Katana Zero slices onto the Nintendo Switch with lightning fast samurai action presented in the style of 1980s action flicks with some cyberpunk elements thrown in for good measure. The game tries to be a lot of different things all at once and, for the most part, does them all pretty darn well, albeit with some extremely difficult scenarios that will put you on the verge of throwing your Switch out the window.
In a dystopian cyberpunk future, a lone katana-wielding warrior operates as a hitman for unknown employers, all the while uncovering secrets about a forgotten past. So, yeah the story is a bit cliché if you’re someone like me who grew up watching ‘80s action movies, but thankfully Katana Zero prioritizes gameplay over story.
Every level presents the player with a new target to assassinate along with their entire factory of goons in suits ready to stop you. You’ll enter a room and have to defeat all of the enemies on screen before being able to advance to the next. This seems simple enough, but the game has a strict one hit, one kill policy both for you and your enemies. If you’re struck by any foes you’ll be rewound back to the start of the room and have to plan a new method of attack. For an extra layer of difficulty you’ll have to complete each stage within a certain time limit or else be reset back to the start of the room. As I alluded to earlier, this can be frustrating to say the least, but oh so joy inducing upon success.
There are plenty of tools at your disposal to mow down your enemies, first of which is your trusty katana blade. Slashing through waves of bad guys is challenging, but rewarding when you finally get it right. Your sword can also be used to reflect bullets back at the shooter while using a time altering drug known as Chronos. Under the drug’s effect, time will slow down for a short duration allowing the player to slash enemies and bullets with greater ease. Environmental objects, such as bottles and Molotov cocktails, can also be used as throwing weapons giving the player plenty of options to clear a wave of enemies.
While playing Katana Zero there were plenty of stages that downright frustrated me to the point where I had to put my Switch down for a few minutes to cool off. Often times when I thought I was doing fine there would be an off-screen enemy that would manage to shoot me before I even had the chance to see him. It seemed like the game wanted you to die several times in order to properly anticipate the upcoming enemies and how to defeat them all in one go. For me, it wavered somewhere between rewardingly fun to overwhelmingly rage-inducing. It doesn’t require perfection to play, but some levels will leave you on the verge of yelling at your TV.
Fortunately the game won’t raise your blood pressure for too long as it only took me one Saturday afternoon to complete. There are plenty of secrets and Easter Eggs to uncover for dedicated players, with different endings and more content to play upon beating the game.
Katana Zero is beautifully rendered with 2D sprites featuring loads of detail. I only wish that the backgrounds were a little more intricate instead of looking like plain factories or warehouses. There were a few exceptions to this drab design, such as the Chinatown level with its elegant backgrounds.
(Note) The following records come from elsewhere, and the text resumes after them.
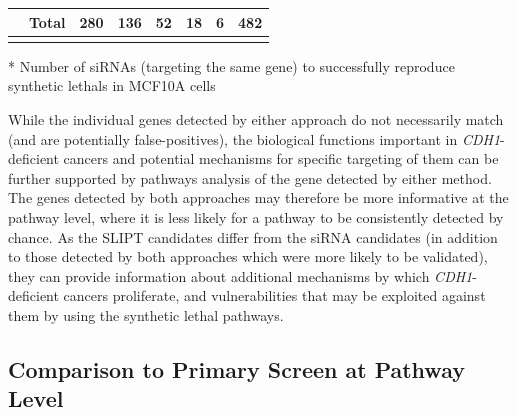 \begin{table}[!ht]
\begin{center}
{\begin{threeparttable}
\begin{tabular}{>{\cellcolor{white}}rrcccccl}
\rowcolor{black!5}
\cellcolor{white}                                                           & \multicolumn{1}{r|}{\cellcolor{white} \bfseries Total}            & \multicolumn{1}{c}{280} & \multicolumn{1}{c}{136} & \multicolumn{1}{c}{52} & \multicolumn{1}{c}{18} & \multicolumn{1}{c|}{6}   & \multicolumn{1}{l|}{482}                  \\ \cline{3-8} 
\end{tabular} 
\begin{tablenotes}
\raggedright \small
\item[*] Number of \glspl{siRNA} (targeting the same gene) to successfully reproduce \glspl{synthetic lethal} in MCF10A cells \citep{Telford2015}

\end{tablenotes}
\end{threeparttable}
}
\end{center}
\end{table}

While the individual genes detected by either approach do not necessarily match (and are potentially false-positives), the biological functions important in \textit{CDH1}-deficient cancers and potential mechanisms for specific targeting of them can be further supported by \glspl{pathway} analysis of the gene detected by either method. The genes detected by both approaches may therefore be more informative at the \gls{pathway} level, where it is less likely for a \gls{pathway} to be consistently detected by chance. As the \gls{SLIPT} candidates differ from the \gls{siRNA} candidates (in addition to those detected by both approaches which were more likely to be validated), they can provide information about additional mechanisms by which \textit{CDH1}-deficient cancers proliferate, and vulnerabilities that may be exploited against them by using the \gls{synthetic lethal} \glspl{pathway}.

\FloatBarrier

\subsection{Comparison to Primary Screen at Pathway Level}  \label{chapt3:compare_pathway}

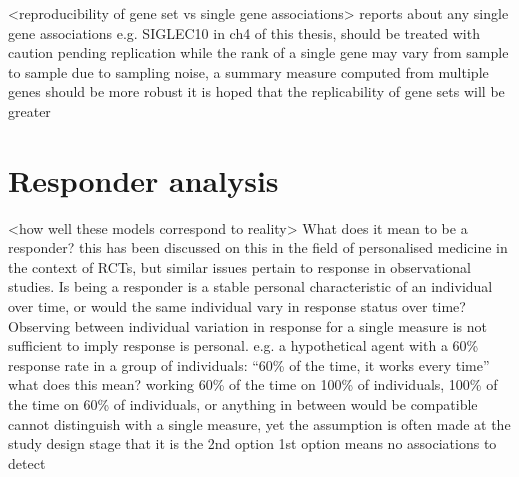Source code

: \begin{outline}
\1 <reproducibility of gene set vs single gene associations> 
    \2 reports about any single gene associations e.g. SIGLEC10 in ch4 of this thesis, should be treated with caution pending replication
    \2 while the rank of a single gene may vary from sample to sample due to sampling noise, a summary measure computed from multiple genes should be more robust
    \2 it is hoped that the replicability of gene sets will be greater

\section{Responder analysis}

\1 <how well these models correspond to reality>
    \2 What does it mean to be a responder?
    \2 this has been discussed on this in the field of personalised medicine in the context of RCTs, but similar issues pertain to response in observational studies. \autocite{senn2018StatisticalPitfallsPersonalized}
    \2 Is being a responder is a stable personal characteristic of an individual over time, or would the same individual vary in response status over time?
    \2 Observing between individual variation in response for a single measure is not sufficient to imply response is personal.
    \2 e.g. a hypothetical agent with a 60\% response rate in a group of individuals: \enquote{60\% of the time, it works every time}
    \2 what does this mean? working 60\% of the time on 100\% of individuals, 100\% of the time on 60\% of individuals, or anything in between would be compatible
    \2 cannot distinguish with a single measure, yet the assumption is often made at the study design stage that it is the 2nd option
    \2 1st option means no associations to detect


\end{outline}
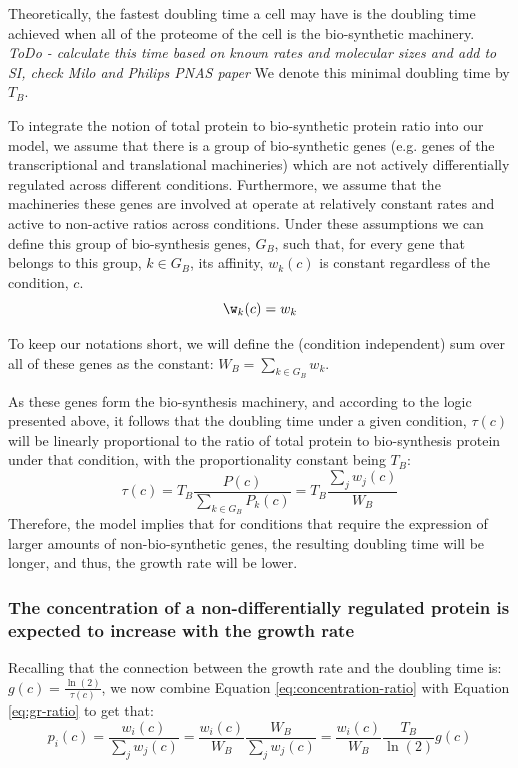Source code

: \documentclass[notitlepage]{article}
\begin{document}
Theoretically, the fastest doubling time a cell may have is the doubling time achieved when all of the proteome of the cell is the bio-synthetic machinery.
\emph{ToDo - calculate this time based on known rates and molecular sizes and add to SI, check Milo and Philips PNAS paper}
We denote this minimal doubling time by $T_B$.

To integrate the notion of total protein to bio-synthetic protein ratio into our model, we assume that there is a group of bio-synthetic genes (e.g. genes of the transcriptional and translational machineries) which are not actively differentially regulated across different conditions.
Furthermore, we assume that the machineries these genes are involved at operate at relatively constant rates and active to non-active ratios across conditions.
Under these assumptions we can define this group of bio-synthesis genes, $G_B$, such that, for every gene that belongs to this group, $k \in G_B$, its affinity, $w_k(c)$ is constant regardless of the condition, $c$.
\begin{equation}
  \label{eq:biosynth-def}
  \w_k(c)=w_k
\end{equation}

To keep our notations short, we will define the (condition independent) sum over all of these genes as the constant: $W_B = \sum_{k\in G_B}w_k$.

As these genes form the bio-synthesis machinery, and according to the logic presented above, it follows that the doubling time under a given condition, $\tau(c)$ will be linearly proportional to the ratio of total protein to bio-synthesis protein under that condition, with the proportionality constant being $T_B$:
\begin{equation}
  \label{eq:gr-ratio}
  \tau(c) = T_B\frac{P(c)}{\sum_{k\in G_B}P_k(c)}=T_B\frac{\sum_jw_j(c)}{W_B}
\end{equation}
Therefore, the model implies that for conditions that require the expression of larger amounts of non-bio-synthetic genes, the resulting doubling time will be longer, and thus, the growth rate will be lower.

\subsubsection{The concentration of a non-differentially regulated protein is expected to increase with the growth rate} 
Recalling that the connection between the growth rate and the doubling time is: $g(c)=\frac{\ln(2)}{\tau(c)}$, we now combine Equation \ref{eq:concentration-ratio} with Equation \ref{eq:gr-ratio} to get that:
\begin{equation}
  \label{eq:default-response}
  p_i(c)=\frac{w_i(c)}{\sum_jw_j(c)}=\frac{w_i(c)}{W_B}\frac{W_B}{\sum_jw_j(c)}=\frac{w_i(c)}{W_B}\frac{T_B}{\ln(2)}g(c)
\end{equation}
\end{document}
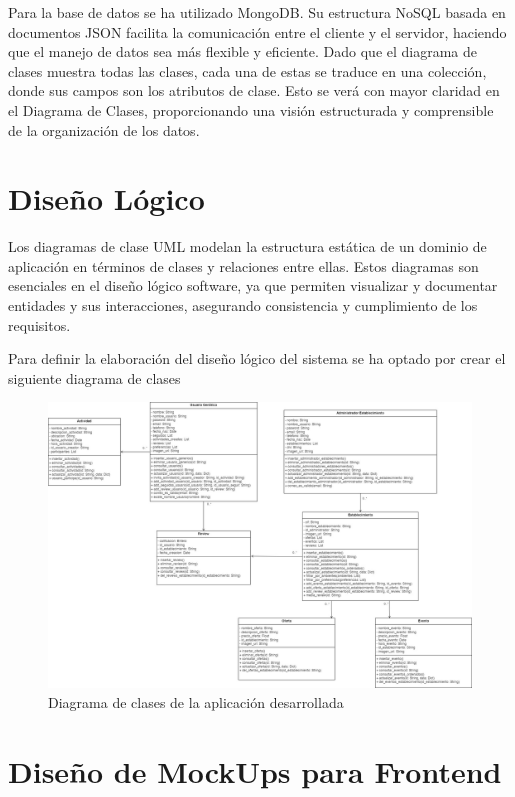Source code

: Para la base de datos se ha utilizado MongoDB. Su estructura NoSQL basada en documentos JSON facilita la comunicación entre el cliente y el servidor, haciendo que el manejo de datos sea más flexible y eficiente. Dado que el diagrama de clases muestra todas las clases, cada una de estas se traduce en una colección, donde sus campos son los atributos de clase. Esto se verá con mayor claridad en el Diagrama de Clases, proporcionando una visión estructurada y comprensible de la organización de los datos.

\section{Diseño Lógico}

Los diagramas de clase UML modelan la estructura estática de un dominio de aplicación en términos de clases y relaciones entre ellas. Estos diagramas son esenciales en el diseño lógico software, ya que permiten visualizar y documentar entidades y sus interacciones, asegurando consistencia y cumplimiento de los requisitos. \cite{berardi}

Para definir la elaboración del diseño lógico del sistema se ha optado por crear el siguiente diagrama de clases

\begin{figure}[H]
    \centering
    \includegraphics[width=\textwidth]{imagenes/DiagramaHangOut.jpg}
    \caption{Diagrama de clases de la aplicación desarrollada}
    \label{fig:DiagramaHangOut}
\end{figure}


\section{Diseño de MockUps para Frontend}


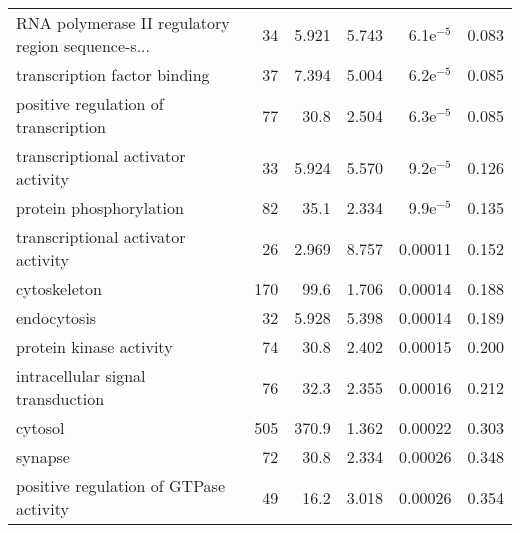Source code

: \begin{longtable}{lrrrrr}
 RNA polymerase II regulatory region sequence-s... &                      34 &                   5.921 &      5.743 &          6.1e$^{-5}$ &                0.083 \\
                      transcription factor binding &                      37 &                   7.394 &      5.004 &          6.2e$^{-5}$ &                0.085 \\
              positive regulation of transcription &                      77 &                    30.8 &      2.504 &          6.3e$^{-5}$ &                0.085 \\
                transcriptional activator activity &                      33 &                   5.924 &      5.570 &          9.2e$^{-5}$ &                0.126 \\
                           protein phosphorylation &                      82 &                    35.1 &      2.334 &          9.9e$^{-5}$ &                0.135 \\
                transcriptional activator activity &                      26 &                   2.969 &      8.757 &              0.00011 &                0.152 \\
                                      cytoskeleton &                     170 &                    99.6 &      1.706 &              0.00014 &                0.188 \\
                                       endocytosis &                      32 &                   5.928 &      5.398 &              0.00014 &                0.189 \\
                           protein kinase activity &                      74 &                    30.8 &      2.402 &              0.00015 &                0.200 \\
                 intracellular signal transduction &                      76 &                    32.3 &      2.355 &              0.00016 &                0.212 \\
                                           cytosol &                     505 &                   370.9 &      1.362 &              0.00022 &                0.303 \\
                                           synapse &                      72 &                    30.8 &      2.334 &              0.00026 &                0.348 \\
            positive regulation of GTPase activity &                      49 &                    16.2 &      3.018 &              0.00026 &                0.354 \\

\end{longtable}
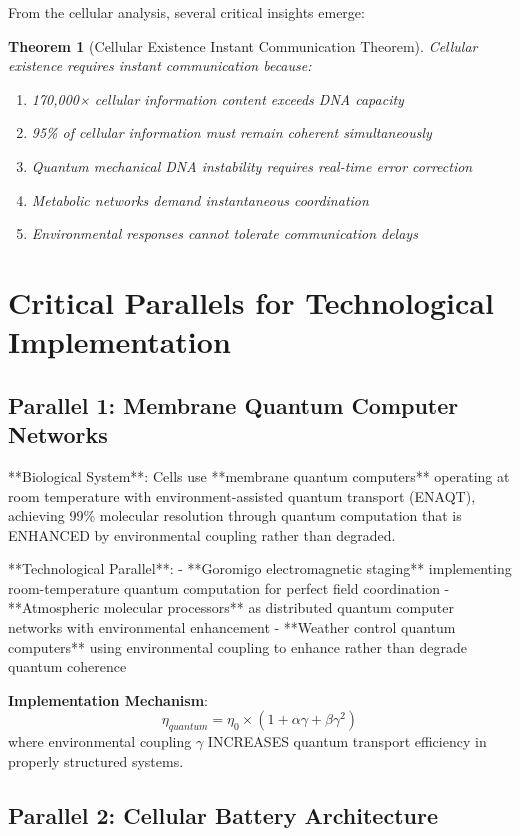 \documentclass[12pt,a4paper]{article}
\newtheorem{theorem}{Theorem}[section]
\begin{document}
From the cellular analysis, several critical insights emerge:

\begin{theorem}[Cellular Existence Instant Communication Theorem]
Cellular existence requires instant communication because:
\begin{enumerate}
\item 170,000× cellular information content exceeds DNA capacity
\item 95\% of cellular information must remain coherent simultaneously
\item Quantum mechanical DNA instability requires real-time error correction
\item Metabolic networks demand instantaneous coordination
\item Environmental responses cannot tolerate communication delays
\end{enumerate}
\end{theorem}

\section{Critical Parallels for Technological Implementation}

\subsection{Parallel 1: Membrane Quantum Computer Networks}

**Biological System**: Cells use **membrane quantum computers** operating at room temperature with environment-assisted quantum transport (ENAQT), achieving 99\% molecular resolution through quantum computation that is ENHANCED by environmental coupling rather than degraded.

**Technological Parallel**: 
- **Goromigo electromagnetic staging** implementing room-temperature quantum computation for perfect field coordination
- **Atmospheric molecular processors** as distributed quantum computer networks with environmental enhancement
- **Weather control quantum computers** using environmental coupling to enhance rather than degrade quantum coherence

\textbf{Implementation Mechanism}:
$$\eta_{quantum} = \eta_0 \times (1 + \alpha \gamma + \beta \gamma^2)$$
where environmental coupling $\gamma$ INCREASES quantum transport efficiency in properly structured systems.

\subsection{Parallel 2: Cellular Battery Architecture}
\end{document}

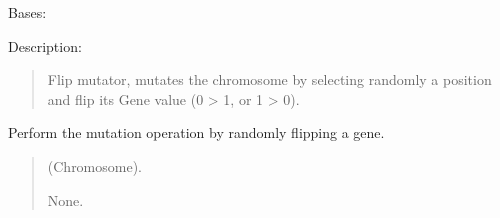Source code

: \documentclass[letterpaper,10pt,english]{sphinxmanual}
\begin{document}
\begin{fulllineitems}
\label{\detokenize{pygenalgo.operators.mutation:pygenalgo.operators.mutation.flip_mutator.FlipMutator}}
\pysigstartsignatures
{}
\pysigstopsignatures
\sphinxAtStartPar
Bases: {\hyperref[\detokenize{pygenalgo.operators.mutation:pygenalgo.operators.mutation.mutate_operator.MutationOperator}]{}}

\sphinxAtStartPar
Description:
\begin{quote}

\sphinxAtStartPar
Flip mutator, mutates the chromosome by selecting randomly
a position and flip its Gene value (0 \sphinxhyphen{}\textgreater{} 1, or 1 \sphinxhyphen{}\textgreater{} 0).
\end{quote}

\begin{fulllineitems}
\label{\detokenize{pygenalgo.operators.mutation:pygenalgo.operators.mutation.flip_mutator.FlipMutator.mutate}}
\pysigstartsignatures
{}
\pysigstopsignatures
\sphinxAtStartPar
Perform the mutation operation by randomly flipping a gene.
\begin{quote}\begin{description}
\sphinxAtStartPar
{} \textendash{} (Chromosome).

\sphinxAtStartPar
None.

\end{description}\end{quote}

\end{fulllineitems}


\end{fulllineitems}
\end{document}
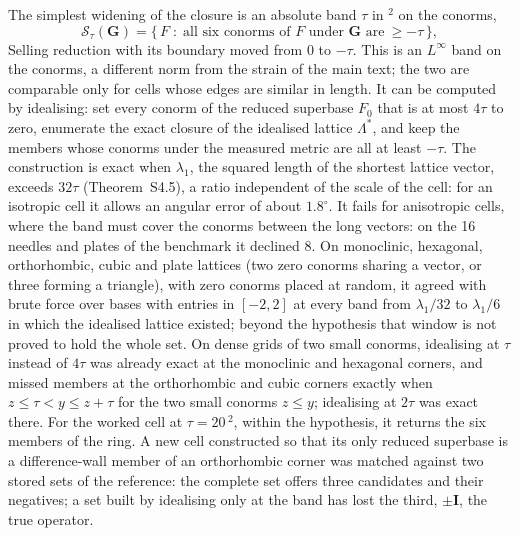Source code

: \documentclass[preprint,pdf]{iucr}          %
\newcommand{\Ang}{\text{\AA}}
\newcommand{\Gmet}{\mathbf{G}}
\newcommand{\Sw}{\mathcal{S}_\tau}
\begin{document}
The simplest widening of the closure is an absolute band $\tau$ in \Ang$^2$ on the conorms,
\begin{equation}
\Sw(\Gmet)=\bigl\{\,F\;:\;\text{all six conorms of }F\text{ under }\Gmet\text{ are}\ \ge-\tau\,\bigr\},
\label{eq:deftau}
\end{equation}
Selling reduction with its boundary moved from $0$ to $-\tau$. This is an $L^\infty$ band on the conorms, a different norm from the strain of the main text; the two are comparable only for cells whose edges are similar in length. It can be computed by idealising: set every conorm of the reduced superbase $F_0$ that is at most $4\tau$ to zero, enumerate the exact closure of the idealised lattice $\Lambda^*$, and keep the members whose conorms under the measured metric are all at least $-\tau$. The construction is exact when $\lambda_1$, the squared length of the shortest lattice vector, exceeds $32\tau$ (Theorem~S4.5), a ratio independent of the scale of the cell: for an isotropic cell it allows an angular error of about $1.8^\circ$. It fails for anisotropic cells, where the band must cover the conorms between the long vectors: on the 16 needles and plates of the benchmark it declined 8. On monoclinic, hexagonal, orthorhombic, cubic and plate lattices (two zero conorms sharing a vector, or three forming a triangle), with zero conorms placed at random, it agreed with brute force over bases with entries in $[-2,2]$ at every band from $\lambda_1/32$ to $\lambda_1/6$ in which the idealised lattice existed; beyond the hypothesis that window is not proved to hold the whole set. On dense grids of two small conorms, idealising at $\tau$ instead of $4\tau$ was already exact at the monoclinic and hexagonal corners, and missed members at the orthorhombic and cubic corners exactly when $z\le\tau<y\le z+\tau$ for the two small conorms $z\le y$; idealising at $2\tau$ was exact there. For the worked cell at $\tau=20$\,\Ang$^2$, within the hypothesis, it returns the six members of the ring. A new cell constructed so that its only reduced superbase is a difference-wall member of an orthorhombic corner was matched against two stored sets of the reference: the complete set offers three candidates and their negatives; a set built by idealising only at the band has lost the third, $\pm\mathbf I$, the true operator.
\end{document}
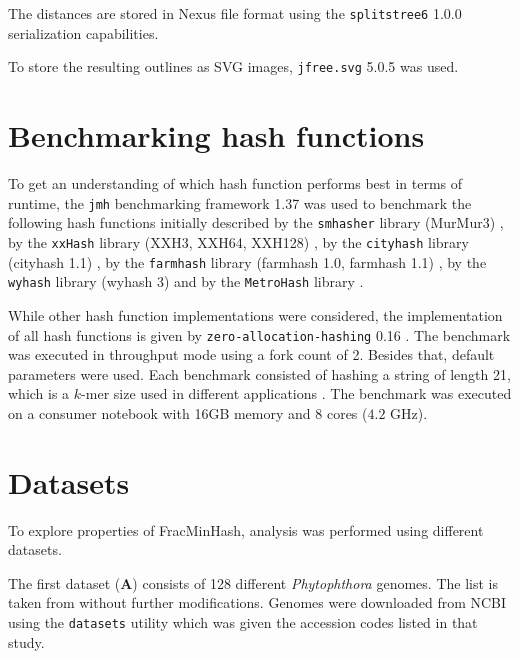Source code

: The distances are stored in Nexus file format using the
\texttt{splitstree6} 1.0.0 \cite{husonApplicationPhylogeneticNetworks2006}
serialization capabilities.

To store the resulting outlines as SVG images, \texttt{jfree.svg} 5.0.5
\cite{gilbertJFreeSVG2023} was used.


\section{Benchmarking hash functions}
To get an understanding of which hash function performs best in terms of
runtime, the \texttt{jmh} benchmarking framework 1.37
\cite{theopenjdkcommunityJavaMicrobenchmarkHarness2023} was used to benchmark
the following hash functions initially described by the \texttt{smhasher}
library (MurMur3) \cite{applebyAapplebySmhasher}, by the \texttt{xxHash} library
(XXH3, XXH64, XXH128) \cite{colletXxHash2023}, by the \texttt{cityhash} library
(cityhash 1.1) \cite{pikeCityhash2011}, by the \texttt{farmhash} library
(farmhash 1.0, farmhash 1.1) \cite{pikeFarmhash2014}, by the \texttt{wyhash}
library (wyhash 3) \cite{wangWyhash2019} and by the \texttt{MetroHash} library
\cite{rogersMetroHash2018}.
 
While other hash function implementations were considered, the implementation of
all hash functions is given by \texttt{zero-allocation-hashing} 0.16
\cite{ZeroAllocationHashing2022}. The benchmark was executed in throughput mode
using a fork count of 2. Besides that, default parameters were used. Each
benchmark consisted of hashing a string of length 21, which is a $k$-mer size
used in different applications
\cite{ondovMashFastGenome2016,bagciMicrobialPhylogeneticContext2021}. The
benchmark was executed on a consumer notebook with 16GB memory and 8 cores
($4.2$ GHz).


\section{Datasets}
To explore properties of FracMinHash, analysis was performed using different
datasets. 

The first dataset (\textbf{A}) consists of 128 different \textit{Phytophthora}
genomes. The list is taken from \cite{mandalComparativeGenomeAnalysis2022}
without further modifications. Genomes were downloaded from NCBI using the
\texttt{datasets} utility \cite{sayersDatabaseResourcesNational2022} which was
given the accession codes listed in that study.

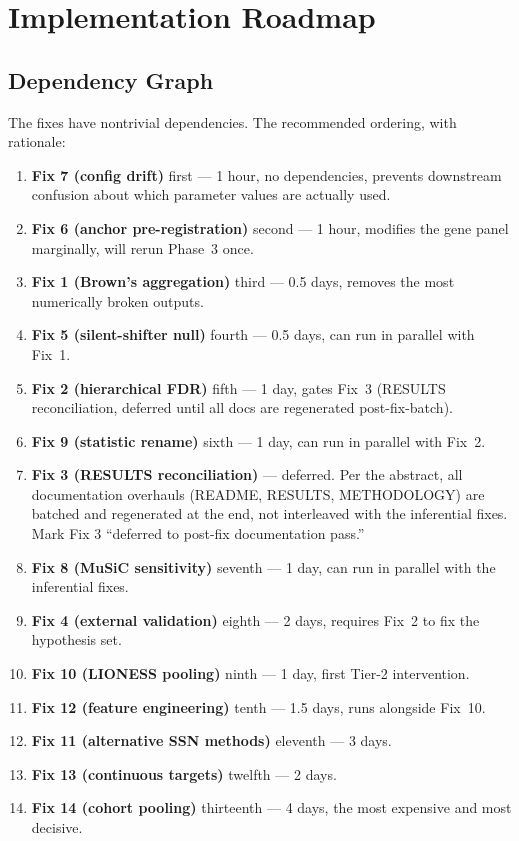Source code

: \documentclass[11pt]{article}
\begin{document}
\clearpage

\section{Implementation Roadmap}
\label{sec:roadmap}

\subsection{Dependency Graph}

The fixes have nontrivial dependencies. The recommended ordering, with rationale:

\begin{enumerate}[leftmargin=*]
\item \textbf{Fix 7 (config drift)} first --- 1 hour, no dependencies, prevents downstream confusion about which parameter values are actually used.
\item \textbf{Fix 6 (anchor pre-registration)} second --- 1 hour, modifies the gene panel marginally, will rerun Phase~3 once.
\item \textbf{Fix 1 (Brown's aggregation)} third --- 0.5 days, removes the most numerically broken outputs.
\item \textbf{Fix 5 (silent-shifter null)} fourth --- 0.5 days, can run in parallel with Fix~1.
\item \textbf{Fix 2 (hierarchical FDR)} fifth --- 1 day, gates Fix~3 (RESULTS reconciliation, deferred until all docs are regenerated post-fix-batch).
\item \textbf{Fix 9 (statistic rename)} sixth --- 1 day, can run in parallel with Fix~2.
\item \textbf{Fix 3 (RESULTS reconciliation)} --- deferred. Per the abstract, all documentation overhauls (README, RESULTS, METHODOLOGY) are batched and regenerated at the end, not interleaved with the inferential fixes. Mark Fix 3 ``deferred to post-fix documentation pass.''
\item \textbf{Fix 8 (MuSiC sensitivity)} seventh --- 1 day, can run in parallel with the inferential fixes.
\item \textbf{Fix 4 (external validation)} eighth --- 2 days, requires Fix~2 to fix the hypothesis set.
\item \textbf{Fix 10 (LIONESS pooling)} ninth --- 1 day, first Tier-2 intervention.
\item \textbf{Fix 12 (feature engineering)} tenth --- 1.5 days, runs alongside Fix~10.
\item \textbf{Fix 11 (alternative SSN methods)} eleventh --- 3 days.
\item \textbf{Fix 13 (continuous targets)} twelfth --- 2 days.
\item \textbf{Fix 14 (cohort pooling)} thirteenth --- 4 days, the most expensive and most decisive.
\end{enumerate}
\end{document}
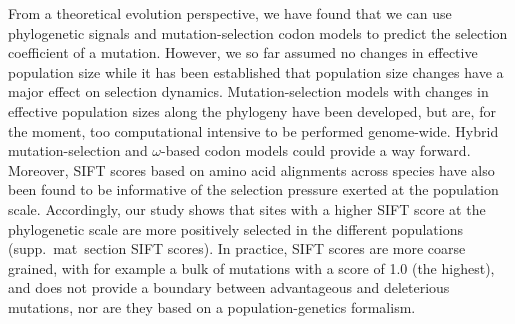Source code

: \documentclass{article}
\begin{document}
    From a theoretical evolution perspective, we have found that we can use phylogenetic signals and mutation-selection codon models to predict the selection coefficient of a mutation.
    However, we so far assumed no changes in effective population size while it has been established that population size changes have a major effect on selection dynamics\cite{lanfear_population_2014, jones_shifting_2017, platt_protein_2018}.
    Mutation-selection models with changes in effective population sizes along the phylogeny have been developed\cite{latrille_inferring_2021}, but are, for the moment, too computational intensive to be performed genome-wide.
    Hybrid mutation-selection and $\omega$-based codon models could provide a way forward\cite{brevet_reconstructing_2021}.
    Moreover, SIFT scores based on amino acid alignments across species have also been found to be informative of the selection pressure exerted at the population scale\cite{chen_hunting_2021}.
    Accordingly, our study shows that sites with a higher SIFT score at the phylogenetic scale are more positively selected in the different populations (supp.\ mat\  section SIFT scores).
    In practice, SIFT scores are more coarse grained, with for example a bulk of mutations with a score of 1.0 (the highest), and does not provide a boundary between advantageous and deleterious mutations, nor are they based on a population-genetics formalism.
\end{document}
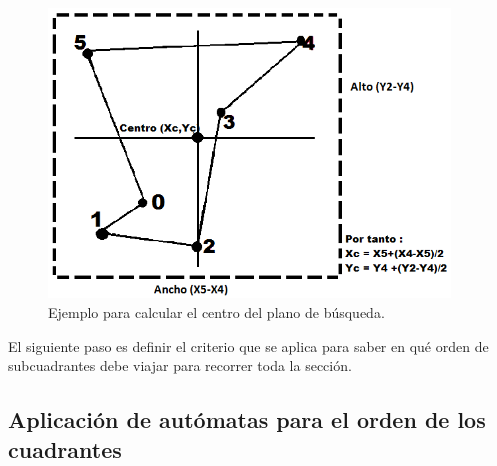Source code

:  \begin{figure}[hbtp]
    \centering
        \includegraphics[width=0.95\textwidth]{MetodoRectanguloAureo/Imagenes/rectangulo.png}
        \caption{Ejemplo para calcular el centro del plano de búsqueda.}
        \label{fig:rectangulo}
\end{figure}

% 

\hspace*{1cm} El siguiente paso es definir el criterio que se aplica para saber en qué orden de subcuadrantes debe viajar para recorrer toda la sección.

\subsection{Aplicación de autómatas para el orden de los cuadrantes}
The enemy variety was a bit lacking as well and most of them looked like typical ‘80s action movie extras that are quickly forgotten.
The game boasts clever touches of style, however. I particularly loved how blood splattered the walls when slicing enemies. It always looked different, which was a nice touch. Also after successfully clearing a room of bad guys you will see security camera footage of how you took down your foes. It’s fun to replay my epic moves and this allowed for some nice video captures to show off to my friends on social media.
The soundtrack for Katana Zero is absolutely beautiful. I am a huge fan of electronic house music and ‘80s synthwave and this game delivered them both amazingly. There were a few times when I would put my Switch down with the pause menu up just zoning out to the looping stage music playing in the background.
In conclusion, Katana Zero is a difficult, yet overall enjoyable action game that looks great on the Switch. If you don’t rage too much you’ll find a story that has many different secrets to uncover and even some extras in the post-game. The soundtrack is also banging!
Katana Zero Review
- Graphics - 8/108/10
- Sound - 9/109/10
- Gameplay - 7/107/10
- Lasting Appeal - 7/107/10
Final Thoughts: GOOD
Katana Zero slashes onto the Switch with breakneck action sequences that will have the player striving for perfection despite its high difficulty. Turn the volume up and zone out to the tunes of the ‘80s and enjoy a nice throwback to the decade that popularized action flicks and cyberpunk futures.